## What to produce
Make an exact copy, from the records below, of the lines from the line containing "## Acknowledgements" to the line containing "The standard way", both lines included, excluding pictures.
#### Data records ####
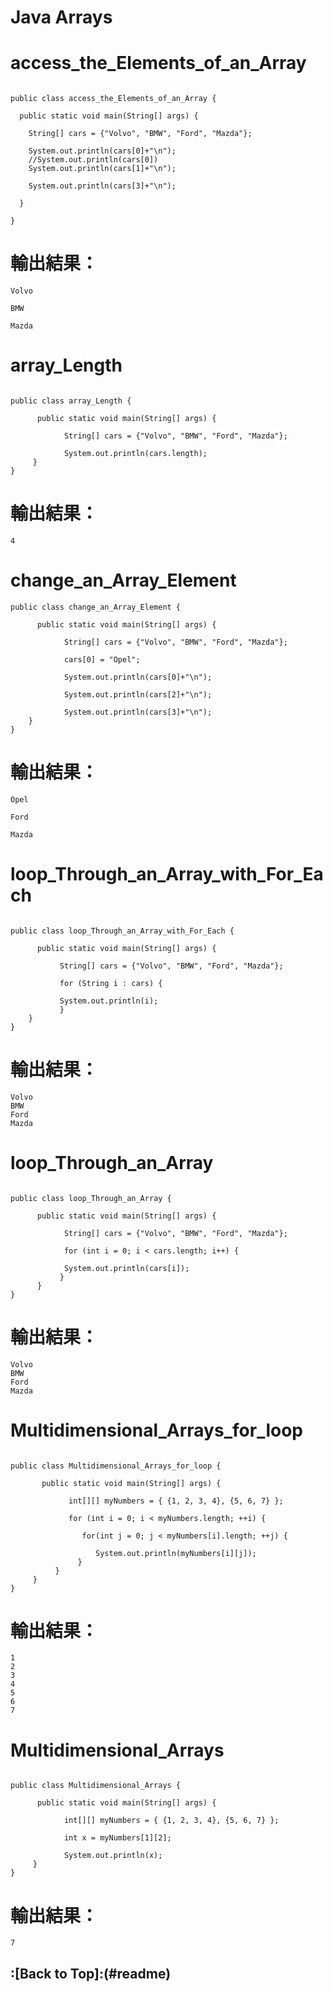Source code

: # Java Arrays
# access_the_Elements_of_an_Array
```

public class access_the_Elements_of_an_Array {
	
  public static void main(String[] args) {
	  
    String[] cars = {"Volvo", "BMW", "Ford", "Mazda"};
    
    System.out.println(cars[0]+"\n");
    //System.out.println(cars[0])
    System.out.println(cars[1]+"\n");
    
    System.out.println(cars[3]+"\n");
  
  }
  
}
```
# 輸出結果：
```
Volvo

BMW

Mazda
```
# array_Length
```

public class array_Length {
	
	  public static void main(String[] args) {
		  
		    String[] cars = {"Volvo", "BMW", "Ford", "Mazda"};
		    
		    System.out.println(cars.length);
	 }
}

```
# 輸出結果：
```
4
```
# change_an_Array_Element
```
public class change_an_Array_Element {
	
	  public static void main(String[] args) {
		  
		    String[] cars = {"Volvo", "BMW", "Ford", "Mazda"};
		    
		    cars[0] = "Opel";
		    
		    System.out.println(cars[0]+"\n");
		    
		    System.out.println(cars[2]+"\n");
		    
		    System.out.println(cars[3]+"\n");
	}
}
```
# 輸出結果：
```
Opel

Ford

Mazda
```
# loop_Through_an_Array_with_For_Each
```

public class loop_Through_an_Array_with_For_Each {
	
	  public static void main(String[] args) {
		  
		   String[] cars = {"Volvo", "BMW", "Ford", "Mazda"};
		   
		   for (String i : cars) {
			   
		   System.out.println(i);
		   }    
	}
}

```
# 輸出結果：
```
Volvo
BMW
Ford
Mazda
```
# loop_Through_an_Array
```

public class loop_Through_an_Array {
	
	  public static void main(String[] args) {
		  
		    String[] cars = {"Volvo", "BMW", "Ford", "Mazda"};
		    
		    for (int i = 0; i < cars.length; i++) {
		    	
		    System.out.println(cars[i]);
		   }
	  }
}

```
# 輸出結果：
```
Volvo
BMW
Ford
Mazda

```
# Multidimensional_Arrays_for_loop
```

public class Multidimensional_Arrays_for_loop {
	
	   public static void main(String[] args) {
		   
		     int[][] myNumbers = { {1, 2, 3, 4}, {5, 6, 7} };
		     
		     for (int i = 0; i < myNumbers.length; ++i) {
		    	 
		        for(int j = 0; j < myNumbers[i].length; ++j) {
		        	
		           System.out.println(myNumbers[i][j]);
		       }
		  }
	 }
}

```
# 輸出結果：
```
1
2
3
4
5
6
7
```
# Multidimensional_Arrays
```

public class Multidimensional_Arrays {
	
	  public static void main(String[] args) {
		  
		    int[][] myNumbers = { {1, 2, 3, 4}, {5, 6, 7} };
		    
		    int x = myNumbers[1][2];
		    
		    System.out.println(x);  
	 }
}
```
# 輸出結果：
```
7
```
## :[Back to Top]:(#readme)
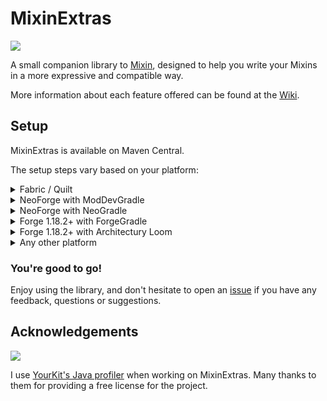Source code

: # MixinExtras

[![](https://dcbadge.vercel.app/api/server/VUkAeRYqdH)](https://llama.is-a.dev/discord)

A small companion library to [Mixin](https://github.com/SpongePowered/Mixin/), designed to help you write your Mixins in
a more expressive and compatible way.

More information about each feature offered can be found at the [Wiki](https://github.com/LlamaLad7/MixinExtras/wiki).

## Setup

MixinExtras is available on Maven Central.

The setup steps vary based on your platform:
<details><summary>Fabric / Quilt</summary>

**FabricLoader 0.15.0+ includes MixinExtras already.** If you want to maintain compatibility with older versions, or
want to use a different version than is provided, see below:

```gradle
dependencies {
    include(implementation(annotationProcessor("io.github.llamalad7:mixinextras-fabric:0.5.0")))
}
```

</details>
<details><summary>NeoForge with ModDevGradle</summary>

**NeoForge 20.2.84+ includes MixinExtras already.** If you want to maintain compatibility with older versions, or
want to use a different version than is provided, see below:

```gradle
dependencies {
    implementation(jarJar("io.github.llamalad7:mixinextras-neoforge:0.5.0"))
}
```

</details>
<details><summary>NeoForge with NeoGradle</summary>

**NeoForge 20.2.84+ includes MixinExtras already.** If you want to maintain compatibility with older versions, or
want to use a different version than is provided, see below:

```gradle
dependencies {
    implementation(jarJar("io.github.llamalad7:mixinextras-neoforge:0.5.0")) {
        jarJar.ranged(it, "[0.5.0,)")
    }
}
```

Make sure to use the `-all` jar when bundling MixinExtras yourself.

</details>
<details><summary>Forge 1.18.2+ with ForgeGradle</summary>

```gradle
dependencies {
    compileOnly(annotationProcessor("io.github.llamalad7:mixinextras-common:0.5.0"))
    implementation(jarJar("io.github.llamalad7:mixinextras-forge:0.5.0")) {
        jarJar.ranged(it, "[0.5.0,)")
    }
}
```

</details>
<details><summary>Forge 1.18.2+ with Architectury Loom</summary>

```gradle
dependencies {
    compileOnly(annotationProcessor("io.github.llamalad7:mixinextras-common:0.5.0"))
    implementation(include("io.github.llamalad7:mixinextras-forge:0.5.0"))
}
```

</details>
<details><summary>Any other platform</summary>

This is only a rough guide. You will need to look into the specifics of setting up ShadowJar for your platform.

```gradle
plugins {
    id "com.github.johnrengelman.shadow" version "8.1.0"
}

configurations {
    implementation.extendsFrom shadow
}

dependencies {
    shadow(annotationProcessor("io.github.llamalad7:mixinextras-common:0.5.0"))
}

shadowJar {
    configurations = [project.configurations.shadow]
    relocate("com.llamalad7.mixinextras", "your.package.goes.here.mixinextras")
    mergeServiceFiles() // Very important!
}
```

To initialize MixinExtras, simply call

```java
MixinExtrasBootstrap.init();
```

somewhere suitably early. In almost all cases I would recommend making
an [IMixinConfigPlugin](https://github.com/SpongePowered/Mixin/blob/master/src/main/java/org/spongepowered/asm/mixin/extensibility/IMixinConfigPlugin.java)
and initializing MixinExtras in its `onLoad` method.

</details>

### You're good to go!

Enjoy using the library, and don't hesitate to open an [issue](https://github.com/LlamaLad7/MixinExtras/issues) if you
have any feedback, questions or suggestions.

## Acknowledgements

<img src="https://www.yourkit.com/images/yklogo.png"></img>

I use [YourKit's Java profiler](https://www.yourkit.com/java/profiler/) when working on MixinExtras. Many thanks to them
for providing a free license for the project.
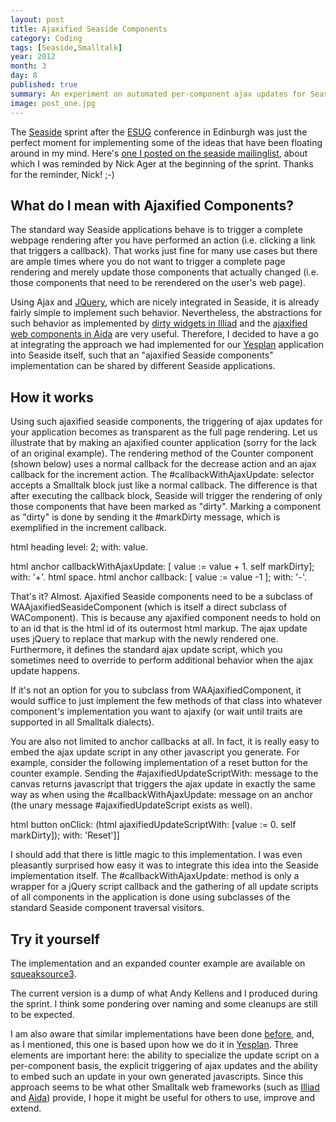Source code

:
 ```yaml
---
layout: post
title: Ajaxified Seaside Components
category: Coding
tags: [Seaside,Smalltalk]
year: 2012
month: 3
day: 8
published: true
summary: An experiment on automated per-component ajax updates for Seaside applications
image: post_one.jpg
---
```


The [Seaside](http://www.seaside.st/) sprint after the [ESUG](http://www.esug.org/) conference in Edinburgh was just the perfect moment for implementing some of the ideas that have been floating around in my mind. Here's <a href="http://lists.squeakfoundation.org/pipermail/seaside/2011-June/026850.html">one I posted on the seaside mailinglist</a>, about which I was reminded by Nick Ager at the beginning of the sprint. Thanks for the reminder, Nick! ;-)

## What do I mean with Ajaxified Components?

The standard way Seaside applications behave is to trigger a complete webpage rendering after you have performed an action (i.e. clicking a link that triggers a callback). That works just fine for many use cases but there are ample times where you do not want to trigger a complete page rendering and merely update those components that actually changed (i.e. those components that need to be rerendered on the user's web page).

Using Ajax and <a href="http://jquery.com/">JQuery</a>, which are nicely integrated in Seaside, it is already fairly simple to implement such behavior. Nevertheless, the abstractions for such behavior as implemented by&nbsp;<a href="http://www.iliadproject.org/pages/Documentation/Introduction/Widgets">dirty widgets in Illiad</a>&nbsp;and the <a href="http://www.aidaweb.si/ajax.html">ajaxified web components in Aida</a>&nbsp;are very useful. Therefore, I decided to have a go at integrating the approach we had implemented for our <a href="http://www.yesplan.be/">Yesplan</a> application into Seaside itself, such that an "ajaxified Seaside components" implementation can be shared by different Seaside applications.

## How it works

Using such ajaxified seaside components, the triggering of ajax updates for your application becomes as transparent as the full page rendering. Let us illustrate that by making an ajaxified counter application (sorry for the lack of an original example). The rendering method of the Counter component (shown below) uses a normal callback for the decrease action and an ajax callback for the increment action. The #callbackWithAjaxUpdate: selector accepts a Smalltalk block just like a normal callback. The difference is that after executing the callback block, Seaside will trigger the rendering of only those components that have been marked as "dirty". Marking a component as "dirty" is done by sending it the #markDirty message, which is exemplified in the increment callback.


html heading
	level: 2;
	with: value.

html anchor
	callbackWithAjaxUpdate: [ value := value + 1. self markDirty];
	with: '+'.
html space.
html anchor
	callback: [ value := value -1 ];
	with: '-'.

That's it? Almost. Ajaxified Seaside components need to be a subclass of WAAjaxifiedSeasideComponent (which is itself a direct subclass of WAComponent). This is because any ajaxified component needs to hold on to an id that is the html id of its outermost html markup. The ajax update uses jQuery to replace that markup with the newly rendered one. Furthermore, it defines the standard ajax update script, which you sometimes need to override to perform additional behavior when the ajax update happens.

If it's not an option for you to subclass from WAAjaxifiedComponent, it would suffice to just implement the few methods of that class into whatever component's implementation you want to ajaxify (or wait until traits are supported in all Smalltalk dialects).

You are also not limited to anchor callbacks at all. In fact, it is really easy to embed the ajax update script in any other javascript you generate. For example, consider the following implementation of a reset button for the counter example. Sending the #ajaxifiedUpdateScriptWith: message to the canvas returns javascript that triggers the ajax update in exactly the same way as when using the #callbackWithAjaxUpdate: message on an anchor (the unary message #ajaxifiedUpdateScript exists as well).

html button
	onClick: (html ajaxifiedUpdateScriptWith: [value := 0. self markDirty]);
	with: 'Reset']]

I should add that there is little magic to this implementation. I was even pleasantly surprised how easy it was to integrate this idea into the Seaside implementation itself. The #callbackWithAjaxUpdate: method is only a wrapper for a jQuery script callback and the gathering of all update scripts of all components in the application is done using subclasses of the standard Seaside component traversal visitors.

## Try it yourself

The implementation and an expanded counter example are available on [squeaksource3](http://ss3.gemstone.com/ss/SeasideAjaxifiedComponents.html).

The current version is a dump of what Andy Kellens and I produced during the sprint. I think some pondering over naming and some cleanups are still to be expected.

I am also aware that similar implementations have been done <a href="http://forum.world.st/Repainting-during-AJAX-callbacks-td2526051.html">before</a>, and, as I mentioned, this one is based upon how we do it in [Yesplan](http://www.yesplan.be/). Three elements are important here: the ability to specialize the update script on a per-component basis, the explicit triggering of ajax updates and the ability to embed such an update in your own generated javascripts. Since this approach seems to be what other Smalltalk web frameworks (such as <a href="http://www.iliadproject.org/">Illiad</a> and <a href="http://www.aidaweb.si/">Aida</a>) provide, I hope it might be useful for others to use, improve and extend.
####
## Answer section
## Acknowledgements

<img src="https://www.yourkit.com/images/yklogo.png"></img>

I use [YourKit's Java profiler](https://www.yourkit.com/java/profiler/) when working on MixinExtras. Many thanks to them
for providing a free license for the project.
Source code

:
 ```yaml
---
layout: post
title: Ajaxified Seaside Components
category: Coding
tags: [Seaside,Smalltalk]
year: 2012
month: 3
day: 8
published: true
summary: An experiment on automated per-component ajax updates for Seaside applications
image: post_one.jpg
---
```


The [Seaside](http://www.seaside.st/) sprint after the [ESUG](http://www.esug.org/) conference in Edinburgh was just the perfect moment for implementing some of the ideas that have been floating around in my mind. Here's <a href="http://lists.squeakfoundation.org/pipermail/seaside/2011-June/026850.html">one I posted on the seaside mailinglist</a>, about which I was reminded by Nick Ager at the beginning of the sprint. Thanks for the reminder, Nick! ;-)

## What do I mean with Ajaxified Components?

The standard way Seaside applications behave is to trigger a complete webpage rendering after you have performed an action (i.e. clicking a link that triggers a callback). That works just fine for many use cases but there are ample times where you do not want to trigger a complete page rendering and merely update those components that actually changed (i.e. those components that need to be rerendered on the user's web page).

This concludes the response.